Entries taken from a collection
= = = = = = =

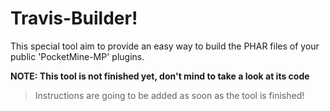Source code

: # Travis-Builder!

This special tool aim to provide an easy way to build the PHAR files of your public 'PocketMine-MP' plugins.

**NOTE: This tool is not finished yet, don't mind to take a look at its code**
> Instructions are going to be added as soon as the tool is finished!
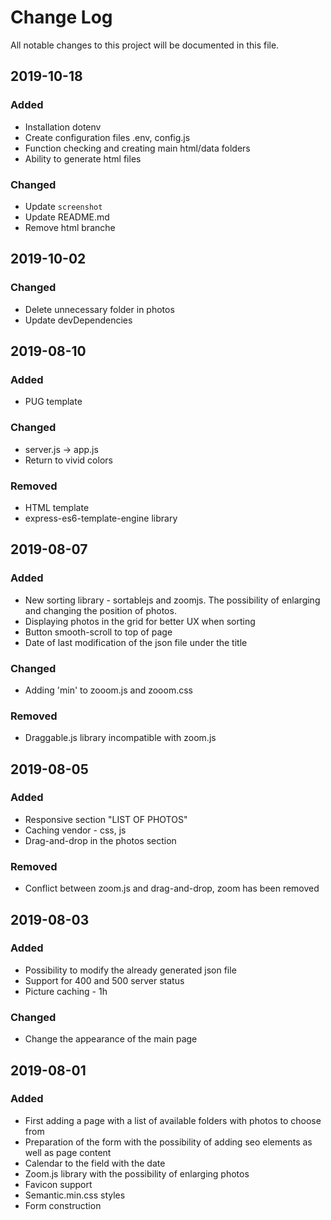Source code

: # Change Log
All notable changes to this project will be documented in this file.

## 2019-10-18
### Added
- Installation dotenv
- Create configuration files .env, config.js
- Function checking and creating main html/data folders
- Ability to generate html files

### Changed 
- Update `screenshot`
- Update README.md
- Remove html branche

## 2019-10-02
### Changed
- Delete unnecessary folder in photos
- Update devDependencies

## 2019-08-10
### Added
- PUG template

### Changed
- server.js -> app.js
- Return to vivid colors

### Removed
- HTML template
- express-es6-template-engine library

## 2019-08-07
### Added
- New sorting library - sortablejs and zoomjs. The possibility of enlarging and changing the position of photos.
- Displaying photos in the grid for better UX when sorting
- Button smooth-scroll to top of page
- Date of last modification of the json file under the title

### Changed
- Adding 'min' to zooom.js and zooom.css

### Removed
- Draggable.js library incompatible with zoom.js

## 2019-08-05
### Added 
- Responsive section "LIST OF PHOTOS"
- Caching vendor - css, js
- Drag-and-drop in the photos section

### Removed
- Conflict between zoom.js and drag-and-drop, zoom has been removed

## 2019-08-03
### Added
- Possibility to modify the already generated json file
- Support for 400 and 500 server status
- Picture caching - 1h

### Changed
- Change the appearance of the main page

## 2019-08-01
### Added
- First adding a page with a list of available folders with photos to choose from
- Preparation of the form with the possibility of adding seo elements as well as page content
- Calendar to the field with the date
- Zoom.js library with the possibility of enlarging photos
- Favicon support
- Semantic.min.css styles
- Form construction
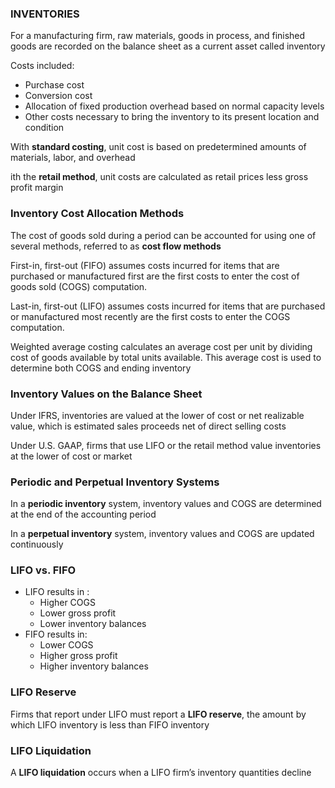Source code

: ### INVENTORIES 
For a manufacturing firm, raw materials, goods in process, and finished goods are recorded on the balance sheet as a current asset called inventory 

Costs included:
- Purchase cost 
- Conversion cost 
- Allocation of fixed production overhead based on normal capacity levels 
- Other costs necessary to bring the inventory to its present location and condition 

With **standard costing**, unit cost is based on predetermined amounts of materials, labor, and overhead 

ith the **retail method**, unit costs are calculated as retail prices less gross profit margin  

### Inventory Cost Allocation Methods 
The cost of goods sold during a period can be accounted for using one of several methods, referred to as **cost flow methods** 

First-in, first-out (FIFO) assumes costs incurred for items that are purchased or manufactured first are the first costs to enter the cost of goods sold (COGS) computation.  

Last-in, first-out (LIFO) assumes costs incurred for items that are purchased or manufactured most recently are the first costs to enter the COGS computation.  

Weighted average costing calculates an average cost per unit by dividing cost of goods available by total units available. This average cost is used to determine both COGS and ending inventory 

### Inventory Values on the Balance Sheet 
Under IFRS, inventories are valued at the lower of cost or net realizable value, which is estimated sales proceeds net of direct selling costs 

Under U.S. GAAP, firms that use LIFO or the retail method value inventories at the lower of cost or market 

### Periodic and Perpetual Inventory Systems 
In a **periodic inventory** system, inventory values and COGS are determined at the end of the accounting period 

In a **perpetual inventory** system, inventory values and COGS are updated continuously 

### LIFO vs. FIFO 
- LIFO results in : 
    - Higher COGS 
    - Lower gross profit 
    - Lower inventory balances 
- FIFO results in:
    - Lower COGS 
    - Higher gross profit 
    - Higher inventory balances   

### LIFO Reserve 
Firms that report under LIFO must report a **LIFO reserve**, the amount by which LIFO inventory is less than FIFO inventory 

### LIFO Liquidation
A **LIFO liquidation** occurs when a LIFO firm’s inventory quantities decline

= = = = = = =

• Problem description:
Leaving out any pictures, write the records above out exactly as they are.

• Solved problem:
Source code

: # Travis-Builder!

This special tool aim to provide an easy way to build the PHAR files of your public 'PocketMine-MP' plugins.

**NOTE: This tool is not finished yet, don't mind to take a look at its code**
> Instructions are going to be added as soon as the tool is finished!
Source code

: # Change Log
All notable changes to this project will be documented in this file.

## 2019-10-18
### Added
- Installation dotenv
- Create configuration files .env, config.js
- Function checking and creating main html/data folders
- Ability to generate html files

### Changed 
- Update `screenshot`
- Update README.md
- Remove html branche

## 2019-10-02
### Changed
- Delete unnecessary folder in photos
- Update devDependencies

## 2019-08-10
### Added
- PUG template

### Changed
- server.js -> app.js
- Return to vivid colors

### Removed
- HTML template
- express-es6-template-engine library

## 2019-08-07
### Added
- New sorting library - sortablejs and zoomjs. The possibility of enlarging and changing the position of photos.
- Displaying photos in the grid for better UX when sorting
- Button smooth-scroll to top of page
- Date of last modification of the json file under the title

### Changed
- Adding 'min' to zooom.js and zooom.css

### Removed
- Draggable.js library incompatible with zoom.js

## 2019-08-05
### Added 
- Responsive section "LIST OF PHOTOS"
- Caching vendor - css, js
- Drag-and-drop in the photos section

### Removed
- Conflict between zoom.js and drag-and-drop, zoom has been removed

## 2019-08-03
### Added
- Possibility to modify the already generated json file
- Support for 400 and 500 server status
- Picture caching - 1h

### Changed
- Change the appearance of the main page

## 2019-08-01
### Added
- First adding a page with a list of available folders with photos to choose from
- Preparation of the form with the possibility of adding seo elements as well as page content
- Calendar to the field with the date
- Zoom.js library with the possibility of enlarging photos
- Favicon support
- Semantic.min.css styles
- Form construction
Source code

: ### INVENTORIES 
For a manufacturing firm, raw materials, goods in process, and finished goods are recorded on the balance sheet as a current asset called inventory 

Costs included:
- Purchase cost 
- Conversion cost 
- Allocation of fixed production overhead based on normal capacity levels 
- Other costs necessary to bring the inventory to its present location and condition 

With **standard costing**, unit cost is based on predetermined amounts of materials, labor, and overhead 

ith the **retail method**, unit costs are calculated as retail prices less gross profit margin  

### Inventory Cost Allocation Methods 
The cost of goods sold during a period can be accounted for using one of several methods, referred to as **cost flow methods** 

First-in, first-out (FIFO) assumes costs incurred for items that are purchased or manufactured first are the first costs to enter the cost of goods sold (COGS) computation.  

Last-in, first-out (LIFO) assumes costs incurred for items that are purchased or manufactured most recently are the first costs to enter the COGS computation.  

Weighted average costing calculates an average cost per unit by dividing cost of goods available by total units available. This average cost is used to determine both COGS and ending inventory 

### Inventory Values on the Balance Sheet 
Under IFRS, inventories are valued at the lower of cost or net realizable value, which is estimated sales proceeds net of direct selling costs 

Under U.S. GAAP, firms that use LIFO or the retail method value inventories at the lower of cost or market 

### Periodic and Perpetual Inventory Systems 
In a **periodic inventory** system, inventory values and COGS are determined at the end of the accounting period 

In a **perpetual inventory** system, inventory values and COGS are updated continuously 

### LIFO vs. FIFO 
- LIFO results in : 
    - Higher COGS 
    - Lower gross profit 
    - Lower inventory balances 
- FIFO results in:
    - Lower COGS 
    - Higher gross profit 
    - Higher inventory balances   

### LIFO Reserve 
Firms that report under LIFO must report a **LIFO reserve**, the amount by which LIFO inventory is less than FIFO inventory 

### LIFO Liquidation
A **LIFO liquidation** occurs when a LIFO firm’s inventory quantities decline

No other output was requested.